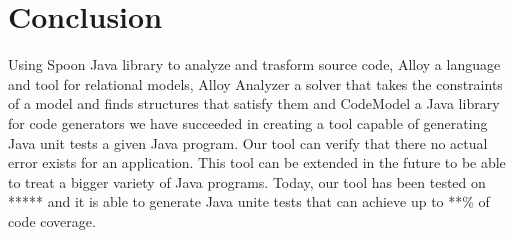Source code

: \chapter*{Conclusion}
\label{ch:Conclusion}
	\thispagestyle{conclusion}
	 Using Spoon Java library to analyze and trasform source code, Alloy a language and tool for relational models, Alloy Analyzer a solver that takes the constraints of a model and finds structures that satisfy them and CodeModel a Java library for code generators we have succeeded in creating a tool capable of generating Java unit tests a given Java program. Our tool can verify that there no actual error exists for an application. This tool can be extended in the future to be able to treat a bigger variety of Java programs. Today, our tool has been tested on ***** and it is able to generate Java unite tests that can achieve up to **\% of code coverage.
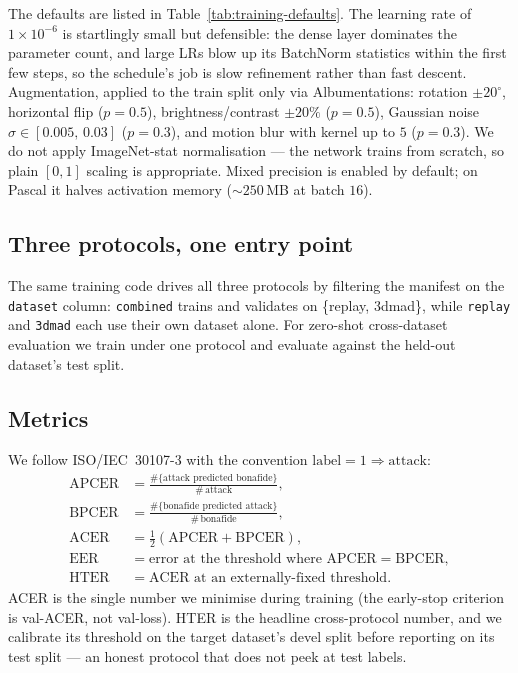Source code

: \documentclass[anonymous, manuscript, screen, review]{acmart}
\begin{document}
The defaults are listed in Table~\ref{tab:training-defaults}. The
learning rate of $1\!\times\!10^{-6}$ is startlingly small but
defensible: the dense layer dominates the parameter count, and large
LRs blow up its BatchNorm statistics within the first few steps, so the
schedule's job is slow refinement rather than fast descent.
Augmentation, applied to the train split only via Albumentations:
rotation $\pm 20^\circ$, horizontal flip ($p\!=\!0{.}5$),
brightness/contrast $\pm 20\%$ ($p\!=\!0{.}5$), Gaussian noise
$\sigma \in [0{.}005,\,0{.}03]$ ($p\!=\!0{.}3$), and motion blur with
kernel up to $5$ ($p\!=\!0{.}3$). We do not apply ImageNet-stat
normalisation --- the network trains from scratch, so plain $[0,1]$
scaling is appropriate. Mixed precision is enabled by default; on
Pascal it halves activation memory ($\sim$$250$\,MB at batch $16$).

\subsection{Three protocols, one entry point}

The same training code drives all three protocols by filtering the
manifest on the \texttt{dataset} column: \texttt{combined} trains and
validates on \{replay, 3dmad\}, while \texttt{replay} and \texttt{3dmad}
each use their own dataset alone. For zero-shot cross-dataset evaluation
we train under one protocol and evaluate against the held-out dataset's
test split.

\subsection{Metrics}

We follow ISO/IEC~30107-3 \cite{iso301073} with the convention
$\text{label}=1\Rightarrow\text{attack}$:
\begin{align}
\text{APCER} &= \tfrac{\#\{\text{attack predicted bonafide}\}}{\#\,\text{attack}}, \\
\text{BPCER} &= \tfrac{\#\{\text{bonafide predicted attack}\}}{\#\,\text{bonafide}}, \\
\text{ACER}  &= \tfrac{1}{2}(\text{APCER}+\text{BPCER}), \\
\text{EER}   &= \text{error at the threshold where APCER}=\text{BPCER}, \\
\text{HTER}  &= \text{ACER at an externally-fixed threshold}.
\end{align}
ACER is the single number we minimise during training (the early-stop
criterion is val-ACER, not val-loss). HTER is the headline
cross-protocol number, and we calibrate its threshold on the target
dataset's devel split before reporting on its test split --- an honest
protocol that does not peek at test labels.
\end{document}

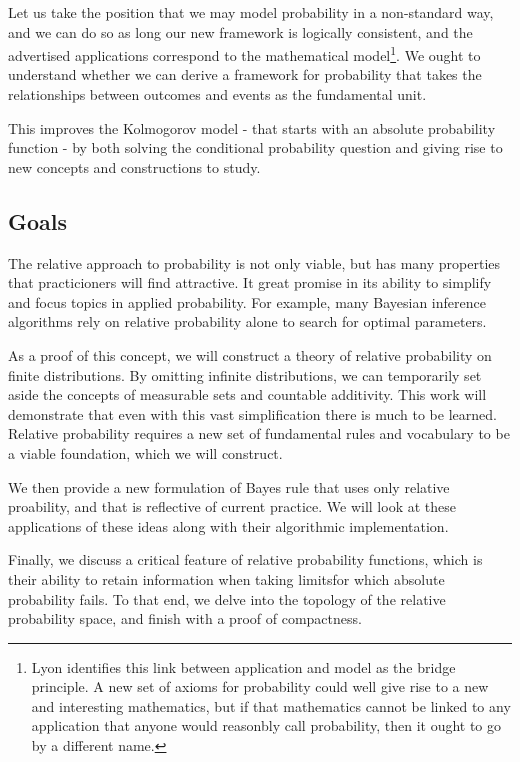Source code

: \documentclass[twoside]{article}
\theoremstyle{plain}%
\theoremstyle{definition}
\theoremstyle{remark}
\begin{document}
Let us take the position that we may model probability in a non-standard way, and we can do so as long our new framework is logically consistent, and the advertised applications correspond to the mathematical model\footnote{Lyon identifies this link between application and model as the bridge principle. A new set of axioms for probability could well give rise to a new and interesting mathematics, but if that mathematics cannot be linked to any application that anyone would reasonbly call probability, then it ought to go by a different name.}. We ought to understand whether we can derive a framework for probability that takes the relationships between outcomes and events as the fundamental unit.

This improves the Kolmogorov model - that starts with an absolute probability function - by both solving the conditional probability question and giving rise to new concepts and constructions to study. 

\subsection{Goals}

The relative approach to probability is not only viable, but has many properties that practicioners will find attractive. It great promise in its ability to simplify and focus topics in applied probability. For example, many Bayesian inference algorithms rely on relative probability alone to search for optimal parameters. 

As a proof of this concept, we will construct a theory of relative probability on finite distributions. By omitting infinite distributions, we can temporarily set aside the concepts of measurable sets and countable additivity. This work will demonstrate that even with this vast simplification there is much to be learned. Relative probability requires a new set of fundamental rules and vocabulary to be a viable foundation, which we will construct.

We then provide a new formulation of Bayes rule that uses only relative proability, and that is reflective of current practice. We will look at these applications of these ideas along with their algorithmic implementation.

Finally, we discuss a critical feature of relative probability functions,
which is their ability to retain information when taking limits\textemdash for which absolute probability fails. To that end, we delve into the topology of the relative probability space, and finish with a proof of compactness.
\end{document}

_Assignment_. If a picture appears in the records, omit it and print everything else exactly.

_Output_.
Source code

: \chapter*{Conclusion}
\label{ch:Conclusion}
	\thispagestyle{conclusion}
	 Using Spoon Java library to analyze and trasform source code, Alloy a language and tool for relational models, Alloy Analyzer a solver that takes the constraints of a model and finds structures that satisfy them and CodeModel a Java library for code generators we have succeeded in creating a tool capable of generating Java unit tests a given Java program. Our tool can verify that there no actual error exists for an application. This tool can be extended in the future to be able to treat a bigger variety of Java programs. Today, our tool has been tested on ***** and it is able to generate Java unite tests that can achieve up to **\% of code coverage.
Source code

: \documentclass[anonymous, manuscript, screen, review]{acmart}
\begin{document}
The defaults are listed in Table~\ref{tab:training-defaults}. The
learning rate of $1\!\times\!10^{-6}$ is startlingly small but
defensible: the dense layer dominates the parameter count, and large
LRs blow up its BatchNorm statistics within the first few steps, so the
schedule's job is slow refinement rather than fast descent.
Augmentation, applied to the train split only via Albumentations:
rotation $\pm 20^\circ$, horizontal flip ($p\!=\!0{.}5$),
brightness/contrast $\pm 20\%$ ($p\!=\!0{.}5$), Gaussian noise
$\sigma \in [0{.}005,\,0{.}03]$ ($p\!=\!0{.}3$), and motion blur with
kernel up to $5$ ($p\!=\!0{.}3$). We do not apply ImageNet-stat
normalisation --- the network trains from scratch, so plain $[0,1]$
scaling is appropriate. Mixed precision is enabled by default; on
Pascal it halves activation memory ($\sim$$250$\,MB at batch $16$).

\subsection{Three protocols, one entry point}

The same training code drives all three protocols by filtering the
manifest on the \texttt{dataset} column: \texttt{combined} trains and
validates on \{replay, 3dmad\}, while \texttt{replay} and \texttt{3dmad}
each use their own dataset alone. For zero-shot cross-dataset evaluation
we train under one protocol and evaluate against the held-out dataset's
test split.

\subsection{Metrics}

We follow ISO/IEC~30107-3 \cite{iso301073} with the convention
$\text{label}=1\Rightarrow\text{attack}$:
\begin{align}
\text{APCER} &= \tfrac{\#\{\text{attack predicted bonafide}\}}{\#\,\text{attack}}, \\
\text{BPCER} &= \tfrac{\#\{\text{bonafide predicted attack}\}}{\#\,\text{bonafide}}, \\
\text{ACER}  &= \tfrac{1}{2}(\text{APCER}+\text{BPCER}), \\
\text{EER}   &= \text{error at the threshold where APCER}=\text{BPCER}, \\
\text{HTER}  &= \text{ACER at an externally-fixed threshold}.
\end{align}
ACER is the single number we minimise during training (the early-stop
criterion is val-ACER, not val-loss). HTER is the headline
cross-protocol number, and we calibrate its threshold on the target
dataset's devel split before reporting on its test split --- an honest
protocol that does not peek at test labels.
\end{document}

Source code

: \documentclass[twoside]{article}
\theoremstyle{plain}%
\theoremstyle{definition}
\theoremstyle{remark}
\begin{document}
Let us take the position that we may model probability in a non-standard way, and we can do so as long our new framework is logically consistent, and the advertised applications correspond to the mathematical model\footnote{Lyon identifies this link between application and model as the bridge principle. A new set of axioms for probability could well give rise to a new and interesting mathematics, but if that mathematics cannot be linked to any application that anyone would reasonbly call probability, then it ought to go by a different name.}. We ought to understand whether we can derive a framework for probability that takes the relationships between outcomes and events as the fundamental unit.

This improves the Kolmogorov model - that starts with an absolute probability function - by both solving the conditional probability question and giving rise to new concepts and constructions to study. 

\subsection{Goals}

The relative approach to probability is not only viable, but has many properties that practicioners will find attractive. It great promise in its ability to simplify and focus topics in applied probability. For example, many Bayesian inference algorithms rely on relative probability alone to search for optimal parameters. 

As a proof of this concept, we will construct a theory of relative probability on finite distributions. By omitting infinite distributions, we can temporarily set aside the concepts of measurable sets and countable additivity. This work will demonstrate that even with this vast simplification there is much to be learned. Relative probability requires a new set of fundamental rules and vocabulary to be a viable foundation, which we will construct.

We then provide a new formulation of Bayes rule that uses only relative proability, and that is reflective of current practice. We will look at these applications of these ideas along with their algorithmic implementation.

Finally, we discuss a critical feature of relative probability functions,
which is their ability to retain information when taking limits\textemdash for which absolute probability fails. To that end, we delve into the topology of the relative probability space, and finish with a proof of compactness.
\end{document}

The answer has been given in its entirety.